Wherever "options" shows up in the records below, copy the whole line.

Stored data
╭──

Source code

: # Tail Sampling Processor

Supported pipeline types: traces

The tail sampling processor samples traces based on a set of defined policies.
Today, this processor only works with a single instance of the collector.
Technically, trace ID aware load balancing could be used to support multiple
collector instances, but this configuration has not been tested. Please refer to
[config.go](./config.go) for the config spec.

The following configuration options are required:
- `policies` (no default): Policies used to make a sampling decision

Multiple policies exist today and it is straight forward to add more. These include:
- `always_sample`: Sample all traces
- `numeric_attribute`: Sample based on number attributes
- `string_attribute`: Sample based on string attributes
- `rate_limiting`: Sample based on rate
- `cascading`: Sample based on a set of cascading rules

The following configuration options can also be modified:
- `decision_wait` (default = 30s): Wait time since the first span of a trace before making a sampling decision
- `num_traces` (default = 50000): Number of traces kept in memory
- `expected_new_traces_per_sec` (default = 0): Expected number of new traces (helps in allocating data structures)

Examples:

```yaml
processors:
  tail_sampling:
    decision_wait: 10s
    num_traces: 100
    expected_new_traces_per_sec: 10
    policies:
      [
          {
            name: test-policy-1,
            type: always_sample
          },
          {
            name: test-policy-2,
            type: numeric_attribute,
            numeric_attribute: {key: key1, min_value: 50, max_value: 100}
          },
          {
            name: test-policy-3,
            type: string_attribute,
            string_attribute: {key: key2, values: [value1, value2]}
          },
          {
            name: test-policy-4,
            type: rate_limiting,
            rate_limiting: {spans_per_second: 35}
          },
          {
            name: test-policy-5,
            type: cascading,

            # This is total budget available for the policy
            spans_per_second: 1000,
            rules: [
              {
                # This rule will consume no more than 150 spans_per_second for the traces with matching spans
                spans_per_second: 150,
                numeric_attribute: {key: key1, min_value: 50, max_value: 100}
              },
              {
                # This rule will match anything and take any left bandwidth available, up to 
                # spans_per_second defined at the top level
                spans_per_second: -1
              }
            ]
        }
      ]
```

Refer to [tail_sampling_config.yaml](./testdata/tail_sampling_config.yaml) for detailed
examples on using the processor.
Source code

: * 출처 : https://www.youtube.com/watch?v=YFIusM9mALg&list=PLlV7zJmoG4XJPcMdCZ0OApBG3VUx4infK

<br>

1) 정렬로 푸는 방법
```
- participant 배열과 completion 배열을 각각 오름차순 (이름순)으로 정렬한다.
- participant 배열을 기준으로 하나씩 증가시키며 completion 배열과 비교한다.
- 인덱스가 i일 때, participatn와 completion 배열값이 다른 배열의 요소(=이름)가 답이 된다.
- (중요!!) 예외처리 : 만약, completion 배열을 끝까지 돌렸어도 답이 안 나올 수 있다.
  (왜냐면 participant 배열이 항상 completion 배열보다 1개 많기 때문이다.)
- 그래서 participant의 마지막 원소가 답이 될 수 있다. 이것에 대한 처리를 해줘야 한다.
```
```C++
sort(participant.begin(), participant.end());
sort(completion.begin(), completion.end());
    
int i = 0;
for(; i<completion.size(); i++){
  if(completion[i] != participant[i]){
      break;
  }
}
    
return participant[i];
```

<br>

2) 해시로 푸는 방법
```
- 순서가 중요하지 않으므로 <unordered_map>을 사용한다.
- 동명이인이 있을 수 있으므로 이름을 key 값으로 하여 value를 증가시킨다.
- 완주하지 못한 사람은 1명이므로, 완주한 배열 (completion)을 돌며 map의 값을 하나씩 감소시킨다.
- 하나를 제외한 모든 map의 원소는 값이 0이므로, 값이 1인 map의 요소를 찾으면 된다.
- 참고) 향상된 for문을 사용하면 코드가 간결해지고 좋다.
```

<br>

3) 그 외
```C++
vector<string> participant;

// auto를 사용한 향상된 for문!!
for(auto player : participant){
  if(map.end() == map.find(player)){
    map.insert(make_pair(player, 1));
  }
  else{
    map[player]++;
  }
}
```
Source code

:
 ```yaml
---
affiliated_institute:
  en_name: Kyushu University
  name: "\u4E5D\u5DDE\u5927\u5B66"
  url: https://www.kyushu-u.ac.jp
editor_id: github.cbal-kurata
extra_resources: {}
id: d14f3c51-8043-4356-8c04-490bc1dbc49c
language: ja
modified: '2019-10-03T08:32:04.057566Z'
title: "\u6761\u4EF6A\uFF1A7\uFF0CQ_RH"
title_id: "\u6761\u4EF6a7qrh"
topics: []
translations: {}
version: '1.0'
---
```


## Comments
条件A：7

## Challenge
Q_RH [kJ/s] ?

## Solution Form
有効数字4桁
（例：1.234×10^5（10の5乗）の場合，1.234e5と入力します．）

╰──

- RESULT BELOW:
The following configuration options are required:
The following configuration options can also be modified:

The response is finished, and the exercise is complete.